Every year, the younger players were getting better and better. Several of veteran player’s priorities were changing. They were concentrating less on soccer, and it showed in their skills. One of our best veteran players left practice one day in the preseason and never came back.
Soon we had two groups: some of the veteran players who felt threatened, and the younger athletes who were fairly clueless to the situation, and just wanted to play. Talking to the younger group would be fruitless. What would you say as a coach? “Could you please not play as well so the rest of the team will feel comfortable?” We needed them to play and compete for us to succeed, and we needed the veterans to do the same.
I finally talked with the veteran group. I reminded them that everyone on the team needed everyone else for us to have a great year. It was a message lost in the wind. Clearly the selfish, individual needs from that group would not be swayed. And, sadly, they already had controlled their own destiny by not working on their game in the off season over the last few years.

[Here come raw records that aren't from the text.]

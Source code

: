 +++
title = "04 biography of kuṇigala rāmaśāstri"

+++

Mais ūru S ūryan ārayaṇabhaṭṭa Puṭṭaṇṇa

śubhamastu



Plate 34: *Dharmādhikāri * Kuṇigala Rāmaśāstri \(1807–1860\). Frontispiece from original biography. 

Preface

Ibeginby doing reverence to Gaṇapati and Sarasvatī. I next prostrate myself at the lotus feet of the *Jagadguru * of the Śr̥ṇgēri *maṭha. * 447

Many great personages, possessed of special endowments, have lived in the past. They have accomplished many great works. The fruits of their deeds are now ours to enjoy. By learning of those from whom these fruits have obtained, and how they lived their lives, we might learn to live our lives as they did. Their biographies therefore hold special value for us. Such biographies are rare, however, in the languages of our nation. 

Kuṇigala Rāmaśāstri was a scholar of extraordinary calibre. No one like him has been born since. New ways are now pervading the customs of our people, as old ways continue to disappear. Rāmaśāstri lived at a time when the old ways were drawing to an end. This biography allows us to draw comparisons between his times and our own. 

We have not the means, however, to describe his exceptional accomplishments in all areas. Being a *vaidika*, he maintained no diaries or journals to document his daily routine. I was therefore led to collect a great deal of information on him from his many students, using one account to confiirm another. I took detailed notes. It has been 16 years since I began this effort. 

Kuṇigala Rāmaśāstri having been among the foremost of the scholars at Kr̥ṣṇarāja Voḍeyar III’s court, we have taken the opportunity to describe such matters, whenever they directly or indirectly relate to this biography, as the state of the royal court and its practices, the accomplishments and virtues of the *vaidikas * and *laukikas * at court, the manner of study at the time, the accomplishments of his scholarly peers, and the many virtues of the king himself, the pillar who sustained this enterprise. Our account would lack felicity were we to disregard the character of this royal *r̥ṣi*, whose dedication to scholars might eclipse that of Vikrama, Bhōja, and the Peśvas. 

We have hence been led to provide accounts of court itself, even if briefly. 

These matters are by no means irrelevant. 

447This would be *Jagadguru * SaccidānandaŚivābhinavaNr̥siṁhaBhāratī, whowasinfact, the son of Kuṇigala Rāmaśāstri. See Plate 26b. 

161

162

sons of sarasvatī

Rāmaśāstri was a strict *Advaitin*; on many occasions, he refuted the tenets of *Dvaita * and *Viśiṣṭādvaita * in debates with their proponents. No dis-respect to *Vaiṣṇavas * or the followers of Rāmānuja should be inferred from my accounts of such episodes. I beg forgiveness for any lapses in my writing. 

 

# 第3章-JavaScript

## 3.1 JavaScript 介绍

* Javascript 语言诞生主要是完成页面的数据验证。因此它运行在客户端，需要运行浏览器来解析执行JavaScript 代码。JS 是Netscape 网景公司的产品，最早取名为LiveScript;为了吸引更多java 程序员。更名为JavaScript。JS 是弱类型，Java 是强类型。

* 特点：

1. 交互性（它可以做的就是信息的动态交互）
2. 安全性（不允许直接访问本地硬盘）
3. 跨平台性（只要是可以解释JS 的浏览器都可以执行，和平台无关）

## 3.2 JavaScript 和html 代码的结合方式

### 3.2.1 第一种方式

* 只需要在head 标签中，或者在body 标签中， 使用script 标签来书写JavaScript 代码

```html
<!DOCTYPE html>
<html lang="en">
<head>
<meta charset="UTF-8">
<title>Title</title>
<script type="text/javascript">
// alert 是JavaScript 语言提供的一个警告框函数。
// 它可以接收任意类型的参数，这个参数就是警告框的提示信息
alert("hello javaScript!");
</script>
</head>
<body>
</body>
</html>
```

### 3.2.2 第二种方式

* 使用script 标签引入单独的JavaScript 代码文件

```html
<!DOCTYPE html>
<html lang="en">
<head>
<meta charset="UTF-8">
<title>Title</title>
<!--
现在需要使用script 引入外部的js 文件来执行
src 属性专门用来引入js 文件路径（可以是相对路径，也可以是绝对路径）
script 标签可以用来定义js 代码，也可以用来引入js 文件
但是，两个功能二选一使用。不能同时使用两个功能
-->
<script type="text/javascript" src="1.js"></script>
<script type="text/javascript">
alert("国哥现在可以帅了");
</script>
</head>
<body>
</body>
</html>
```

It was a terrible learning experience for me, and quite disappointing, actually, to see young people act that way toward others who had done nothing to them. But there will be times when there simply aren’t any easy solutions or happy endings. This one wouldn’t have one, and looking back, maybe that was what the older players wanted.
You just have to continue to work through situations like this throughout the season and make decisions based on what’s best for the team. In our case, several veteran players who had started the year before were replaced by younger, highly skilled players.
What can you do to promote positive dynamics on your team?
Expectations- Be very clear in what you expect and never settle for less.
Consistent- Take care of issues immediately and consistently regardless of which player or group of players it is.
Encourage- Let players know they can talk to you at any time
Leadership Council- Form a leadership council of your players for your players with issues and concerns.
Team Building- Take every opportunity to use team building activities. It’s a great way for players to get to know new members.
History- Tell stories about successful teams, either yours or others, and what made them successful.
Compete- Explain that competition is healthy and it will determine who plays.
Coaching- Let them know your philosophy on what it takes to succeed with respect to teamwork, and that you will always do what’s best for the team.
Representation- Players represent the team, their school and their family, and should act accordingly. They are no longer just an individual.
Communication- Encourage players to talk with each other before getting anyone else involved.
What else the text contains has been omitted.